=== Begin Enclosure ===

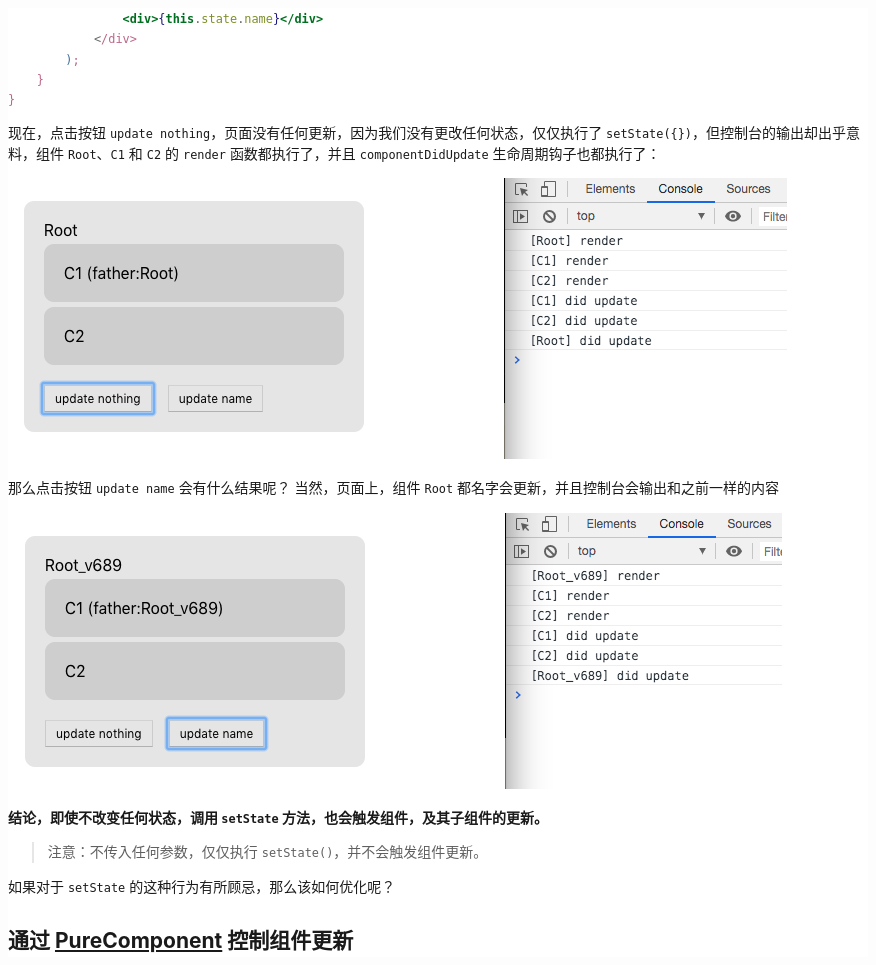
 ```jsx
                <div>{this.state.name}</div>
            </div>
        );
    }
}
```
现在，点击按钮 `update nothing`，页面没有任何更新，因为我们没有更改任何状态，仅仅执行了 `setState({})`，但控制台的输出却出乎意料，组件 `Root`、`C1` 和 `C2` 的 `render` 函数都执行了，并且 `componentDidUpdate` 生命周期钩子也都执行了：

![输出结果2_2](https://raw.githubusercontent.com/zhang-quan-yi/blogs/master/resource/react_state_update/p2_2.png)

那么点击按钮 `update name` 会有什么结果呢？
当然，页面上，组件 `Root` 都名字会更新，并且控制台会输出和之前一样的内容


![输出结果2_3](https://raw.githubusercontent.com/zhang-quan-yi/blogs/master/resource/react_state_update/p2_3.png)


**结论，即使不改变任何状态，调用 `setState` 方法，也会触发组件，及其子组件的更新。**

>注意：不传入任何参数，仅仅执行 `setState()`，并不会触发组件更新。

如果对于 `setState` 的这种行为有所顾忌，那么该如何优化呢？

## 通过 [PureComponent](https://reactjs.org/docs/react-api.html#reactpurecomponent) 控制组件更新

=== End Enclosure ===

▶ Action item: Transcribe all lines above exactly, skipping pictures.

▶ Solution to the exercise:
 ```jsx
                <div>{this.state.name}</div>
            </div>
        );
    }
}
```
现在，点击按钮 `update nothing`，页面没有任何更新，因为我们没有更改任何状态，仅仅执行了 `setState({})`，但控制台的输出却出乎意料，组件 `Root`、`C1` 和 `C2` 的 `render` 函数都执行了，并且 `componentDidUpdate` 生命周期钩子也都执行了：

![输出结果2_2](https://raw.githubusercontent.com/zhang-quan-yi/blogs/master/resource/react_state_update/p2_2.png)

那么点击按钮 `update name` 会有什么结果呢？
当然，页面上，组件 `Root` 都名字会更新，并且控制台会输出和之前一样的内容


![输出结果2_3](https://raw.githubusercontent.com/zhang-quan-yi/blogs/master/resource/react_state_update/p2_3.png)


**结论，即使不改变任何状态，调用 `setState` 方法，也会触发组件，及其子组件的更新。**

>注意：不传入任何参数，仅仅执行 `setState()`，并不会触发组件更新。

如果对于 `setState` 的这种行为有所顾忌，那么该如何优化呢？

## 通过 [PureComponent](https://reactjs.org/docs/react-api.html#reactpurecomponent) 控制组件更新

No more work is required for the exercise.